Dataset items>
■ ■ ■

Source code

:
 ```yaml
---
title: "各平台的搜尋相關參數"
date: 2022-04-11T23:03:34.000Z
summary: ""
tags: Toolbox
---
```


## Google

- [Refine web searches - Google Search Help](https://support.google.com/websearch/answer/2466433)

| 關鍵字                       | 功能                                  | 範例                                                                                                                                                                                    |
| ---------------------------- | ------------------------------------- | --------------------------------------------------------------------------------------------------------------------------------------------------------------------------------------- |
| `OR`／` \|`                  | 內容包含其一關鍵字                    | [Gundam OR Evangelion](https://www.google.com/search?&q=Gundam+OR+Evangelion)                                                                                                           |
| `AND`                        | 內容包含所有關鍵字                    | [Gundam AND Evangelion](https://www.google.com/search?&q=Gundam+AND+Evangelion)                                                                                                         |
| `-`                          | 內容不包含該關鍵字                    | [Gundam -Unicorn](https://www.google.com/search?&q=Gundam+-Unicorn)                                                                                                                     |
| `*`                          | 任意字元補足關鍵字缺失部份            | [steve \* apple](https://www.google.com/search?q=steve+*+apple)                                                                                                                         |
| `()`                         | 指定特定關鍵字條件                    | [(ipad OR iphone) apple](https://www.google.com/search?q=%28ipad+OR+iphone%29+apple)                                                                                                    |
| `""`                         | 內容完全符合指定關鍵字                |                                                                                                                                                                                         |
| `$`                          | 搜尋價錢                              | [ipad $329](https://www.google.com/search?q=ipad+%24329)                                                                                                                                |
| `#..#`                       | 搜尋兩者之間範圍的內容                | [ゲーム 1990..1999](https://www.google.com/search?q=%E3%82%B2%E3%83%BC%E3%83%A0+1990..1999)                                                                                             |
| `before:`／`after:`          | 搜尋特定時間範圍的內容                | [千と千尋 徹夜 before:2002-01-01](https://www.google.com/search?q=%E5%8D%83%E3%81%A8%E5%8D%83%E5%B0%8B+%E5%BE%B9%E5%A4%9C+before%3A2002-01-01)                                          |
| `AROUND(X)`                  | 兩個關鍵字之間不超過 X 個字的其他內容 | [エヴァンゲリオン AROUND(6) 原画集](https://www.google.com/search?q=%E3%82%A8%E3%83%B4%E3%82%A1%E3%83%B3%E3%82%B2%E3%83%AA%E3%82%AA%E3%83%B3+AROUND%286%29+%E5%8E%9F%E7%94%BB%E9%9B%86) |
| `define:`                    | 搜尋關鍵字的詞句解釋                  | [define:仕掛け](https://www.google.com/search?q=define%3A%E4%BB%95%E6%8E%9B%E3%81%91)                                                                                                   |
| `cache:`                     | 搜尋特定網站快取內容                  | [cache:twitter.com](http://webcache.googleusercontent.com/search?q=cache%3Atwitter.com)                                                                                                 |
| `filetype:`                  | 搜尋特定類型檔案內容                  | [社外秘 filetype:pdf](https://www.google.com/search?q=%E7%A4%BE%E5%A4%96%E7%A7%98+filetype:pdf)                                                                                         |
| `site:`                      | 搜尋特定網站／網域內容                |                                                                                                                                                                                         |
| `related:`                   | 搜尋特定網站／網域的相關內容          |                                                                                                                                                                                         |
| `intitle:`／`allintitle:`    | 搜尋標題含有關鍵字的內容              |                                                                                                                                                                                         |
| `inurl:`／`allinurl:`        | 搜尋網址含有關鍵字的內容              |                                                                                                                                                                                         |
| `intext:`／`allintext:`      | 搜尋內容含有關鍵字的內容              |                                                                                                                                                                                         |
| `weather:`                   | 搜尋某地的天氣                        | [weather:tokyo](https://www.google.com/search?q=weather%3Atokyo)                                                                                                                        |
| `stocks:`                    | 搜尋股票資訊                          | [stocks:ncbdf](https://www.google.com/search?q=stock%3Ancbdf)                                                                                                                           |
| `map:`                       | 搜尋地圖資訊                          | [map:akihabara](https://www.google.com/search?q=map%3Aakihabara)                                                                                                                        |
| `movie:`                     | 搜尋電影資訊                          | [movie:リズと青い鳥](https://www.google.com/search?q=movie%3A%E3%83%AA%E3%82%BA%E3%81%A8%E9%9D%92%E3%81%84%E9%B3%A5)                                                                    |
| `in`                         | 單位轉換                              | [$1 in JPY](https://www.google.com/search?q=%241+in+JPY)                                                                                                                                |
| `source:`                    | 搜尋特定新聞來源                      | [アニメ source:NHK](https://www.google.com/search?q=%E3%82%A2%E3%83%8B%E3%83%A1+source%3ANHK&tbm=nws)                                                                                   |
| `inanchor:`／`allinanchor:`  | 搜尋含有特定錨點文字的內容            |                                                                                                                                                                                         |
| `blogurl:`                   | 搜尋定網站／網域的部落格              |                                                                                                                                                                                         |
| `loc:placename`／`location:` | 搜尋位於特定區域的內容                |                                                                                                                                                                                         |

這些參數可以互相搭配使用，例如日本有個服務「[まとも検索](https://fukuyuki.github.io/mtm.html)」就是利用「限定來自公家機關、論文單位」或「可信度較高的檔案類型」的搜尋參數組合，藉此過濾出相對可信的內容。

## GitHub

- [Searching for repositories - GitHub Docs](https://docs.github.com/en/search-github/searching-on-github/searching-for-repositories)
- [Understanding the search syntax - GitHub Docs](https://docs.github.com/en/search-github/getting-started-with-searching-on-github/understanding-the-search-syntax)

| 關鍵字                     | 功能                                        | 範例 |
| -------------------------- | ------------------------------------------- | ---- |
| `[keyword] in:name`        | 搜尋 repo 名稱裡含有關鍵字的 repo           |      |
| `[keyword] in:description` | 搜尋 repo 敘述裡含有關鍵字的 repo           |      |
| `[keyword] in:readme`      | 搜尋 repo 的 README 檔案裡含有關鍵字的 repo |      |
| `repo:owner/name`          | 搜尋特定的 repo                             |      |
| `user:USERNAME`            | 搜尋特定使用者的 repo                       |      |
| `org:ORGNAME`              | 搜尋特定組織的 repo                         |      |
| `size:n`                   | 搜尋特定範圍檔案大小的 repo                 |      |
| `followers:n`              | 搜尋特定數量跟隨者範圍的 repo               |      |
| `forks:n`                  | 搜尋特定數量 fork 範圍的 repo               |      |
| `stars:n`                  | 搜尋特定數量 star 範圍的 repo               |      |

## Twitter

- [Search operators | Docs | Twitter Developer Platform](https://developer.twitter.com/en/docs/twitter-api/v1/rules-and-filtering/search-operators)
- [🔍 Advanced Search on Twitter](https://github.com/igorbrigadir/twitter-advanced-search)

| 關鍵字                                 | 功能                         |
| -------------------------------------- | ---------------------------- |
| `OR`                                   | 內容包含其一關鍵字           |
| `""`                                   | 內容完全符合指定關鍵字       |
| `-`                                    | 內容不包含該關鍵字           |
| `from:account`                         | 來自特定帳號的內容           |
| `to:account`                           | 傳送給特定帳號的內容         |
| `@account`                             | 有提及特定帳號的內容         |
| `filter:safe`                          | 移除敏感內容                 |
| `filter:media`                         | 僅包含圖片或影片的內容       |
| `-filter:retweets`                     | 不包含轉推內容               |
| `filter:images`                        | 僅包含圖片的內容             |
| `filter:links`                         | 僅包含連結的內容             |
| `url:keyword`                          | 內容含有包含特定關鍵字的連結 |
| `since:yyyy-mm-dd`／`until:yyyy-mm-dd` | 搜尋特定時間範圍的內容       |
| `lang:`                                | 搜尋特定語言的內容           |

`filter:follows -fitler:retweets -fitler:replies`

■ ■ ■

Task item> Please transcribe the data exactly from its first line. End with the line that contains "[(ipad OR iphone)".

Output of the exercise>
Source code

:
 ```yaml
---
title: "各平台的搜尋相關參數"
date: 2022-04-11T23:03:34.000Z
summary: ""
tags: Toolbox
---
```


## Google

- [Refine web searches - Google Search Help](https://support.google.com/websearch/answer/2466433)

| 關鍵字                       | 功能                                  | 範例                                                                                                                                                                                    |
| ---------------------------- | ------------------------------------- | --------------------------------------------------------------------------------------------------------------------------------------------------------------------------------------- |
| `OR`／` \|`                  | 內容包含其一關鍵字                    | [Gundam OR Evangelion](https://www.google.com/search?&q=Gundam+OR+Evangelion)                                                                                                           |
| `AND`                        | 內容包含所有關鍵字                    | [Gundam AND Evangelion](https://www.google.com/search?&q=Gundam+AND+Evangelion)                                                                                                         |
| `-`                          | 內容不包含該關鍵字                    | [Gundam -Unicorn](https://www.google.com/search?&q=Gundam+-Unicorn)                                                                                                                     |
| `*`                          | 任意字元補足關鍵字缺失部份            | [steve \* apple](https://www.google.com/search?q=steve+*+apple)                                                                                                                         |
| `()`                         | 指定特定關鍵字條件                    | [(ipad OR iphone) apple](https://www.google.com/search?q=%28ipad+OR+iphone%29+apple)                                                                                                    |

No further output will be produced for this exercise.